First let us start up an GCP VM instance by terraform. It requires more space on memory, so I choose "e2-medium" instance. Here is my main.cf for terraform.
terraform {
required_providers {
google = {
source = "hashicorp/google"
version = "3.5.0"
}
}
}
provider "google" {
credentials = file("/home/xxx/terraform/gcp/hostcache.json")
project = "blissful-canyon-xxx"
region = "us-west1"
zone = "us-west1-b"
}
resource "google_compute_instance" "vm_instance" {
name = "terraform-instance"
machine_type = "e2-medium"
boot_disk {
initialize_params {
image = "ubuntu-os-cloud/ubuntu-2004-lts"
}
}
network_interface {
network = "default"
access_config {
}
}
}
Next, run the following commands to validate the configuration, startup the instance and check the results.
$ terraform validate
$ terraform apply
$ terraform show
After then you can log into the instance via gcloud CLI which is pre-installed in your own PC.
$ gcloud compute ssh terraform-instance
Welcome to Ubuntu 20.04.5 LTS (GNU/Linux 5.15.0-1025-gcp x86_64)
I have got an instance whth 2 AMD cores and 4 GB memory, as the following info.
Basic System Information:
---------------------------------
Uptime : 0 days, 0 hours, 20 minutes
Processor : AMD EPYC 7B12
CPU cores : 2 @ 2249.998 MHz
AES-NI : ✔ Enabled
VM-x/AMD-V : ❌ Disabled
RAM : 3.8 GiB
Swap : 0.0 KiB
Disk : 9.6 GiB
Distro : Ubuntu 20.04.5 LTS
Kernel : 5.15.0-1025-gcp
After login, run the following commands to update the system.
$ sudo apt update
$ sudo apt upgrade
We are using ubuntu 20.04 OS which has python3 installed by default.
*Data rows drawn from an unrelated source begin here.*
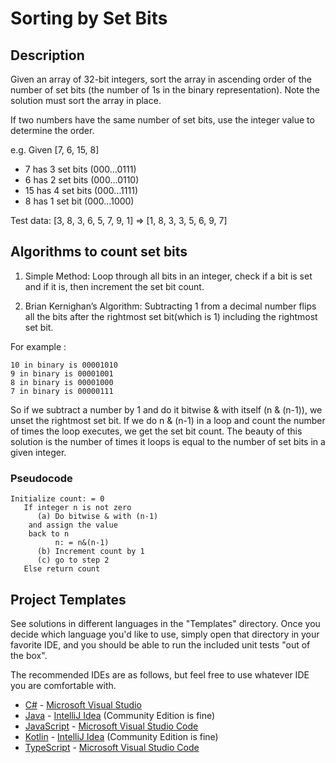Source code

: # Sorting by Set Bits

## Description

Given an array of 32-bit integers, sort the array in ascending order of the number of set bits (the number of 1s in the binary representation). Note the solution must sort the array in place.

If two numbers have the same number of set bits, use the integer value to determine the order.

e.g. Given [7, 6, 15, 8]
- 7 has 3 set bits (000…0111)
- 6 has 2 set bits (000…0110)
- 15 has 4 set bits (000…1111)
- 8 has 1 set bit (000…1000)

Test data: [3, 8, 3, 6, 5, 7, 9, 1] => [1, 8, 3, 3, 5, 6, 9, 7]

## Algorithms to count set bits

1. Simple Method: Loop through all bits in an integer, check if a bit is set and if it is, then increment the set bit count.

2. Brian Kernighan’s Algorithm: 
Subtracting 1 from a decimal number flips all the bits after the rightmost set bit(which is 1) including the rightmost set bit. 

For example : 
```
10 in binary is 00001010 
9 in binary is 00001001 
8 in binary is 00001000 
7 in binary is 00000111 
```

So if we subtract a number by 1 and do it bitwise & with itself (n & (n-1)), we unset the rightmost set bit. If we do n & (n-1) in a loop and count the number of times the loop executes, we get the set bit count. 
The beauty of this solution is the number of times it loops is equal to the number of set bits in a given integer. 

### Pseudocode

```
Initialize count: = 0
   If integer n is not zero
      (a) Do bitwise & with (n-1)
 	and assign the value 
	back to n
          n: = n&(n-1)
      (b) Increment count by 1
      (c) go to step 2
   Else return count
```


## Project Templates

See solutions in different languages in the "Templates" directory. Once you decide which language you'd like to use,
simply open that directory in your favorite IDE, and you should be able to run the included unit tests "out of the box".

The recommended IDEs are as follows, but feel free to use whatever IDE you are comfortable with.

-   [C#](Templates/C#) - [Microsoft Visual Studio](https://visualstudio.microsoft.com/vs/community/)
-   [Java](Templates/Java) - [IntelliJ Idea](https://www.jetbrains.com/idea/download) (Community Edition is fine)
-   [JavaScript](Templates/JavaScript) - [Microsoft Visual Studio Code](https://code.visualstudio.com/)
-   [Kotlin](Templates/Kotlin) - [IntelliJ Idea](https://www.jetbrains.com/idea/download) (Community Edition is fine)
-   [TypeScript](Templates/TypeScript) - [Microsoft Visual Studio Code](https://code.visualstudio.com/)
And we want to install pip3 as well.
$ sudo apt install python3-pip
Now, let's install tensorflow and other packages for machine learning.
$ sudo pip3 install tensorflow
$ sudo pip3 install pandas
$ sudo pip3 install scikit-learn
$ sudo pip3 install google-cloud-storage
$ sudo apt install graphviz
$ sudo pip3 install pydot
In order to submit training jobs to ai-platform, we need to install gcloud CLI in this new created instance. Please see the following doc for how to install it.
After gcloud CLI is installed, run the following command to make it get authorized by GCP.
$ gcloud init
And, run the following command to make client libraries get authorized by GCP too.
$ gcloud auth application-default login
You will see the output like,
Credentials saved to file: [/home/xxx/.config/gcloud/application_default_credentials.json]
These credentials will be used by any library that requests Application Default Credentials (ADC).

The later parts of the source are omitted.